Bottom line: Odoo 19 + PostgreSQL streaming replicas provide a clean, built-in path to read scaling with strong consistency options. Use it when you’ve exhausted simpler options, and treat synchronous replication as a carefully monitored, latency-sensitive choice rather than a default. ⚖️
PART 2 — Viewpoint: Odoo Perspective
Disclaimer: AI-generated creative perspective inspired by Odoo’s vision.
Our philosophy hasn’t changed: start simple, scale when necessary, and keep the tools integrated. With Odoo 19, we wanted a pragmatic path to read scalability that respects PostgreSQL’s strengths. One writer, many readers, and clear signals from Odoo to route work—this keeps deployments understandable for teams while unlocking meaningful performance gains.
The community taught us that reliability is about restraint as much as features. If you can solve it by tuning, indexing, or a bigger box—do that first. When you need more, replicas and read-only routing are there, built on standard PostgreSQL, with the same openness and simplicity Odoo is known for.
PART 3 — Viewpoint: Competitors (SAP / Microsoft / Others)
Disclaimer: AI-generated fictional commentary. Not an official corporate statement.

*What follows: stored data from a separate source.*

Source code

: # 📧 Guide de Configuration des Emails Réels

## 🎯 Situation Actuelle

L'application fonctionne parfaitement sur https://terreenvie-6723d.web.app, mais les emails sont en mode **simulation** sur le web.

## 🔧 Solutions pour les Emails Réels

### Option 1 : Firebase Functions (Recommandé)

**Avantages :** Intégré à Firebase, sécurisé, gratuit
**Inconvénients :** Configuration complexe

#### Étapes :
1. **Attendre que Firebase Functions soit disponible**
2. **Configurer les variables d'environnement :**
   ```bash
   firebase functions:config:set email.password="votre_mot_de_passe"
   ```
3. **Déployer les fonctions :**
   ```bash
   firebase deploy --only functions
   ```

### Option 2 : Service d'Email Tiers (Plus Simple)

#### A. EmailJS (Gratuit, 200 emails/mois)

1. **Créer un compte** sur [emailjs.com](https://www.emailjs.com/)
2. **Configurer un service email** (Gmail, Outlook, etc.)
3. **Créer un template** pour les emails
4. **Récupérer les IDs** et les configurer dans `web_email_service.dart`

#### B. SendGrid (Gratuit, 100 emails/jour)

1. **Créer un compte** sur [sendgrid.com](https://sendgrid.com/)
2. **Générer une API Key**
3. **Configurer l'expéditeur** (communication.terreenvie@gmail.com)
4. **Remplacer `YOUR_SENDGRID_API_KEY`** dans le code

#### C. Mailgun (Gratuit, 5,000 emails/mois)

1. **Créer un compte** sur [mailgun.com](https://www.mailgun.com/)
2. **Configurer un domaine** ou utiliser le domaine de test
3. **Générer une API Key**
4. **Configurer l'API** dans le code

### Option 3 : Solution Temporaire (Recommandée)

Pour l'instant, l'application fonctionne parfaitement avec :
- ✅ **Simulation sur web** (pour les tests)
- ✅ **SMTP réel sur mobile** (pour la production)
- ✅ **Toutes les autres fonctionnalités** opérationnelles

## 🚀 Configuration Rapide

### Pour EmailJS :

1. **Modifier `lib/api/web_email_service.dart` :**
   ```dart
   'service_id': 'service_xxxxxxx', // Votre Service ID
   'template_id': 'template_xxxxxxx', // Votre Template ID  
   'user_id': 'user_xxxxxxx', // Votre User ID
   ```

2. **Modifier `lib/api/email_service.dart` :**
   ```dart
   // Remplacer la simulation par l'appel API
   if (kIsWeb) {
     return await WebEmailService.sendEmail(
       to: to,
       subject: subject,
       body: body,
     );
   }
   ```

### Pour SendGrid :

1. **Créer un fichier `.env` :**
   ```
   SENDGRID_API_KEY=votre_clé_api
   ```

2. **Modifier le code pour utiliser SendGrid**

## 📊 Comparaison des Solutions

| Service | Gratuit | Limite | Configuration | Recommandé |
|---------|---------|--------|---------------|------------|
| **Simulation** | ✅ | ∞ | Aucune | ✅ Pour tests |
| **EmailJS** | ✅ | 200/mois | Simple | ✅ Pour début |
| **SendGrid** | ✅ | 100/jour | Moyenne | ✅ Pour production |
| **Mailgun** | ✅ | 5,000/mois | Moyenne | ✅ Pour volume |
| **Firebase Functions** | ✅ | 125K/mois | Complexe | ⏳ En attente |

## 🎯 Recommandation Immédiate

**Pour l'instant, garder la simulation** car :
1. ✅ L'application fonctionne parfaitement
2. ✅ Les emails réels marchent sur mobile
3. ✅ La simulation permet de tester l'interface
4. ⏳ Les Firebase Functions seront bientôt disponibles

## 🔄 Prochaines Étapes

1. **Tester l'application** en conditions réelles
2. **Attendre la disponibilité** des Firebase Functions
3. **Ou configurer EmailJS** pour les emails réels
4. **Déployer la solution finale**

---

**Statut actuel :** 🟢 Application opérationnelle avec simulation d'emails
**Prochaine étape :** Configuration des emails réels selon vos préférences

Odoo’s approach is disciplined: single-writer PostgreSQL with read replicas and application-level hints is a proven pattern. For mid-market workloads, it balances cost, simplicity, and performance effectively. The emphasis on built-in database features and minimal middleware will resonate with teams that value operational clarity and developer ergonomics.
At larger enterprise scales, questions emerge around write scalability, synchronous commit latencies across regions, and orchestration of failover—areas where customers may expect ecosystem tooling (e.g., managed HA services, automated quorum management, compliance controls). Governance, auditing, and regional data residency also matter. Still, as a UX-forward, integrated suite, Odoo’s design coherence is a competitive differentiator; the challenge will be codifying robust HA playbooks (Patroni/Pacemaker-equivalents, managed cloud options) without compromising the product’s hallmark simplicity.
Disclaimer: This article contains AI-generated summaries and fictionalized commentaries for illustrative purposes. Viewpoints labeled as "Odoo Perspective" or "Competitors" are simulated and do not represent any real statements or positions. All product names and trademarks belong to their respective owners.